Petani Vs Babi Hutan Tak Mempan Diracun Bertarung di Ladang

Babi yang tak mempan diracun membuat petani kewalahan menghalau serangan babi hutan.

oleh Muhamad Ridlo diperbarui 22 Agu 2017, 07:02 WIB
Diterbitkan 22 Agu 2017, 07:02 WIB
Petani Vs Babi Hutan Tak Mempan Diracun Bertarung di Ladang
Petani-petani Desa Gununglurah bersatu menghalau serangan babi hutan. (foto: Liputan6.com/Muhamad Ridlo)

Liputan6.com, Banyumas - Warga Desa Gunung Lurah, Kecamatan Cilongok, Kabupaten Banyumas terpaksa harus turun langsung ke ladang untuk menghalau serangan babi hutan. Jika tidak, kawanan babi liar itu akan memporak-porandakan aneka tanaman milik petani di ladang.

Salah satu petani di Desa Gunung Lurah, Isrodin menuturkan, ia dan beberapa petani lainnya bahkan harus meronda untuk giliran jaga siang dan malam. Sebab, babi nakal itu kerap memakan ketela, ubi, jagung, talas, hingga padi di sawah.

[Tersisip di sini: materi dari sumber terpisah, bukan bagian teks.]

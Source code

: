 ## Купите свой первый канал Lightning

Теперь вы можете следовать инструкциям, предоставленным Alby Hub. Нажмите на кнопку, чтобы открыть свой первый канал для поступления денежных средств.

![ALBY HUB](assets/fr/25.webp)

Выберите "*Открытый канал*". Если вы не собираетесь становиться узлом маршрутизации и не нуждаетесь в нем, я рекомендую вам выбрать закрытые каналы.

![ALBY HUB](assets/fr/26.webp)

"Paling tinggi serangannya kalau padi sudah mulai bunting. Warga harus meronda tiap malam, terutama di sawah yang hampir panen untuk menghalau serangan babi hutan," katanya, Sabtu, 19 Agustus 2017.

Isrodin mengungkap, para petani sebenarnya sudah berupaya mengantisipasi serangan itu dengan memasang racun yang dicampur dengan bahan pakan, seperti ubi dan jagung. Namun, rupanya, babi hutan tak mau memakan ubi dan jagung yang sudah dicampur racun itu.

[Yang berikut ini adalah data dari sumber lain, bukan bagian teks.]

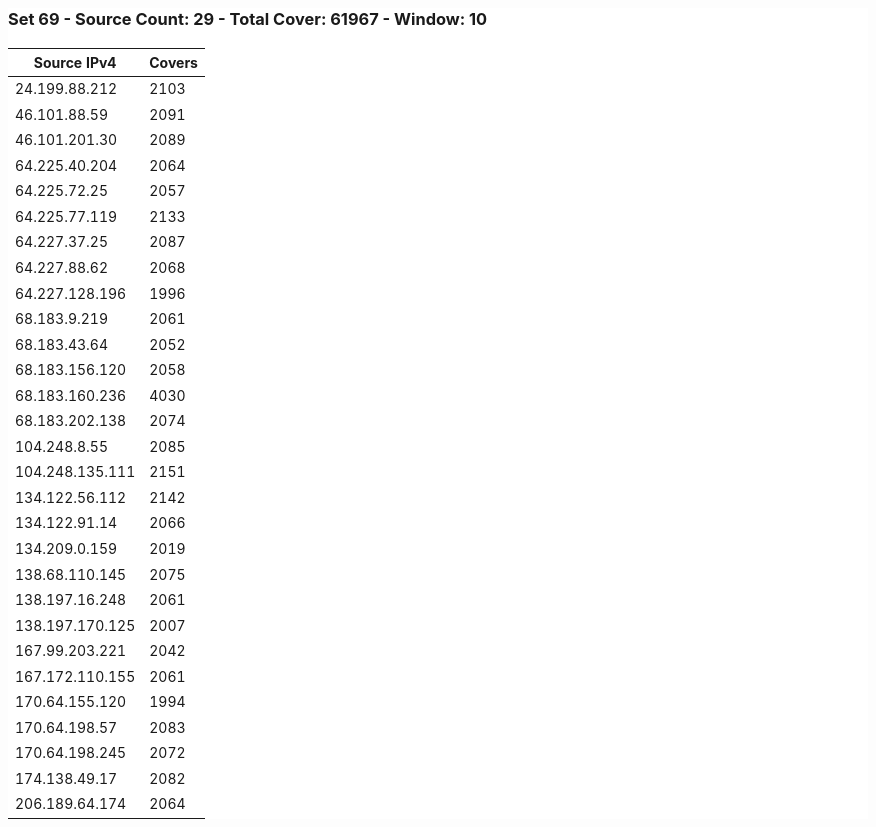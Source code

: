 ### Set 69 - Source Count: 29 - Total Cover: 61967 - Window: 10

| Source IPv4 | Covers |
| --- | --- |
| 24.199.88.212 | 2103 |
| 46.101.88.59 | 2091 |
| 46.101.201.30 | 2089 |
| 64.225.40.204 | 2064 |
| 64.225.72.25 | 2057 |
| 64.225.77.119 | 2133 |
| 64.227.37.25 | 2087 |
| 64.227.88.62 | 2068 |
| 64.227.128.196 | 1996 |
| 68.183.9.219 | 2061 |
| 68.183.43.64 | 2052 |
| 68.183.156.120 | 2058 |
| 68.183.160.236 | 4030 |
| 68.183.202.138 | 2074 |
| 104.248.8.55 | 2085 |
| 104.248.135.111 | 2151 |
| 134.122.56.112 | 2142 |
| 134.122.91.14 | 2066 |
| 134.209.0.159 | 2019 |
| 138.68.110.145 | 2075 |
| 138.197.16.248 | 2061 |
| 138.197.170.125 | 2007 |
| 167.99.203.221 | 2042 |
| 167.172.110.155 | 2061 |
| 170.64.155.120 | 1994 |
| 170.64.198.57 | 2083 |
| 170.64.198.245 | 2072 |
| 174.138.49.17 | 2082 |
| 206.189.64.174 | 2064 |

"Mungkin saking seringnya diracun sehingga babi paham. Mereka sama sekali tidak mau makan racun yang dipasang," kata Isrodin yang juga Kepala Sekolah Alam di Desa Gunung Lurah.

Isrodin memprediksi masifnya serangan babi hutan akhir-akhir ini, berkaitan dengan proyek geothermal yang berlangsung di kawasan Hutan Lindung Gunung Selamet.

"Dari dulu serangan babi sudah ada, tapi tidak sebanyak. Saya pikir itu ada kaitannya dengan proyek geothermal," ujarnya.

Aktivis lingkungan itu juga menyebut, tingkat penampakan hewan-hewan lainnya juga bertambah tinggi. Antara lain, elang Jawa dan kijang. Beberapa kali, kijang turun ke sekitar area sekolah yang juga berimpitan dengan perkebunan pinus Perhutani dan hutan lindung.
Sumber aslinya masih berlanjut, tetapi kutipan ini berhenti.